No pricing details yet (the reason for the gaps in the text).

NOTES:
New GGP is offering $ aggregate principal amount of its Mandatorily Exchangeable Notes due 2011, which we refer to as “the notes”. The maximum amount of notes that we may issue will be limited to the product of million (representing the maximum amount of shares that we may issue upon exchange of the notes) times the exchange price per share. Therefore, assuming an exchange price of $ per share (the midpoint of the range set forth herein), the maximum aggregate principal amount of notes that we may issue will be $ .
• The notes will mature on January 31, 2011, unless earlier redeemed or exchanged.
• The notes will accrue interest at a rate equal to (i) 0.5% per annum from the date of issuance to and including the 90th day after the issuance and (ii) 1.0% per annum after such 90th day, in each case until the earliest of the mandatory exchange date, the redemption date and the maturity date.
• This offering is being made to replace a portion of the funds to be used to consummate the plan of reorganization of Existing GGP and certain of its subsidiaries. The gross proceeds from the sale of the notes will be placed in an escrow and securities account and held as collateral security for New GGP’s obligations in respect of the notes until the earliest of mandatory redemption, mandatory exchange and the maturity date.
• Holders of the notes will have a first priority security interest in the escrow and securities account and the securities in which the proceeds are invested.
• The notes will rank equally in right of payment with all of New GGP’s other existing and future obligations that are unsecured and unsubordinated to the extent amounts are due on the notes in excess of the escrow amount, if any.
• The notes will be guaranteed on a senior unsecured basis by Existing GGP and such guarantee will rank equally in right of payment with all of Existing GGP’s existing and future obligations that are unsubordinated and will be effectively subordinated to debt secured by Existing GGP’s assets, to the extent of the value of those assets.

MANDATORY EXCHANGE

• Upon the satisfaction of the mandatory exchange conditions (or waiver, to the extent permitted by applicable law, by the holders of a majority in aggregate principal amount of notes), which include, but are not limited to, the consummation of Existing GGP’s plan of reorganization and the consummation of the transactions contemplated by the investment agreement with Brookfield Investor (as described in this prospectus), the notes will be mandatorily exchanged, in whole, but not in part, into shares of New GGP’s common stock, and New GGP will pay in cash accrued interest to, but not including, the mandatory exchange date. We expect the exchange price to be between $ and $ , and the exchange rate to be between approximately and shares of common stock per each $1,000 principal amount of notes.

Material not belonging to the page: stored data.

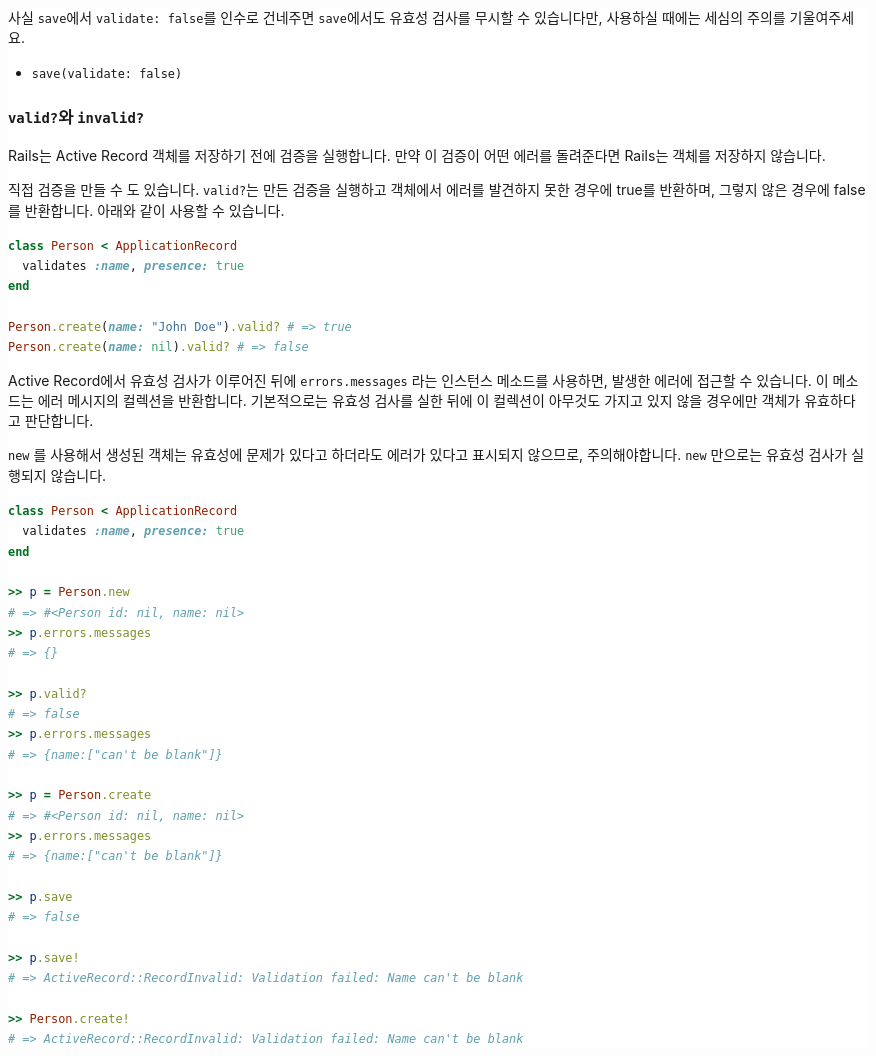 사실 `save`에서 `validate: false`를 인수로 건네주면 `save`에서도 유효성 검사를
무시할 수 있습니다만, 사용하실 때에는 세심의 주의를 기울여주세요.

* `save(validate: false)`

### `valid?`와 `invalid?`

Rails는 Active Record 객체를 저장하기 전에 검증을 실행합니다.
만약 이 검증이 어떤 에러를 돌려준다면 Rails는 객체를 저장하지 않습니다.

직접 검증을 만들 수 도 있습니다. `valid?`는 만든 검증을 실행하고 객체에서
에러를 발견하지 못한 경우에 true를 반환하며, 그렇지 않은 경우에 false를
반환합니다.
아래와 같이 사용할 수 있습니다.

```ruby
class Person < ApplicationRecord
  validates :name, presence: true
end

Person.create(name: "John Doe").valid? # => true
Person.create(name: nil).valid? # => false
```

Active Record에서 유효성 검사가 이루어진 뒤에 `errors.messages` 라는 인스턴스
메소드를 사용하면, 발생한 에러에 접근할 수 있습니다. 이 메소드는 에러 메시지의
컬렉션을 반환합니다. 기본적으로는 유효성 검사를 실한 뒤에 이 컬렉션이 아무것도
가지고 있지 않을 경우에만 객체가 유효하다고 판단합니다.

`new` 를 사용해서 생성된 객체는 유효성에 문제가 있다고 하더라도 에러가 있다고
표시되지 않으므로, 주의해야합니다. `new` 만으로는 유효성 검사가 실행되지
않습니다.

```ruby
class Person < ApplicationRecord
  validates :name, presence: true
end

>> p = Person.new
# => #<Person id: nil, name: nil>
>> p.errors.messages
# => {}

>> p.valid?
# => false
>> p.errors.messages
# => {name:["can't be blank"]}

>> p = Person.create
# => #<Person id: nil, name: nil>
>> p.errors.messages
# => {name:["can't be blank"]}

>> p.save
# => false

>> p.save!
# => ActiveRecord::RecordInvalid: Validation failed: Name can't be blank

>> Person.create!
# => ActiveRecord::RecordInvalid: Validation failed: Name can't be blank
```
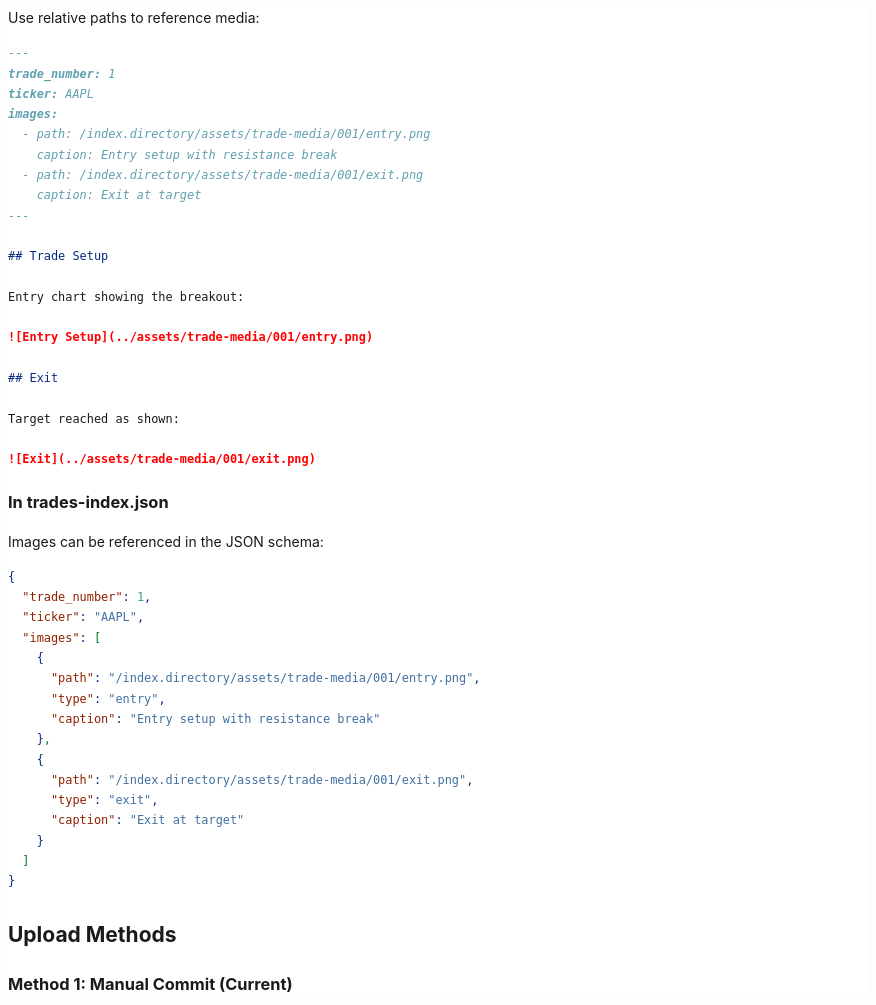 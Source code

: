 Use relative paths to reference media:

```markdown
---
trade_number: 1
ticker: AAPL
images:
  - path: /index.directory/assets/trade-media/001/entry.png
    caption: Entry setup with resistance break
  - path: /index.directory/assets/trade-media/001/exit.png
    caption: Exit at target
---

## Trade Setup

Entry chart showing the breakout:

![Entry Setup](../assets/trade-media/001/entry.png)

## Exit

Target reached as shown:

![Exit](../assets/trade-media/001/exit.png)
```

### In trades-index.json

Images can be referenced in the JSON schema:

```json
{
  "trade_number": 1,
  "ticker": "AAPL",
  "images": [
    {
      "path": "/index.directory/assets/trade-media/001/entry.png",
      "type": "entry",
      "caption": "Entry setup with resistance break"
    },
    {
      "path": "/index.directory/assets/trade-media/001/exit.png",
      "type": "exit",
      "caption": "Exit at target"
    }
  ]
}
```

## Upload Methods

### Method 1: Manual Commit (Current)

We expect the net proceeds of this offering to replace $2.15 billion of the financing commitments for New GGP from Fairholme, Pershing Square and Texas Teachers. The investment agreements that Existing GGP has entered into with each of Fairholme, Pershing Square and Texas Teachers commit such investors to invest approximately $2,714.3 million, approximately $1,085.7 million and $500.0 million, respectively, in New GGP common stock. The agreements permit Existing GGP to use the proceeds of a sale of common stock of New GGP, including the common stock underlying the notes offered hereby, for not less than $10.50 per share (net of all underwriting and other discounts, fees and related consideration), to reduce the amount of New GGP common stock to be sold to Fairholme, Pershing Square and Texas Teachers, pro rata as between Fairholme and Pershing Square only, by up to 50% (or approximately $2.15 billion in the aggregate) prior to the effective date of the Plan and as described elsewhere in this prospectus, within 45 days after the effective date of the Plan

Meaning the $10.25 and $10.50 costs basis for the above group is going to go higher as their commitments can only be replaced with better pricing per their agreements. That means the base value ought to go up also….

Why isn’t that being reflected yet. Only guessing but think the markets is taking a “wait and see” attitude. No worries….it’ll happen..

GGP Mandatory Convertible Notes (click to open .pdf)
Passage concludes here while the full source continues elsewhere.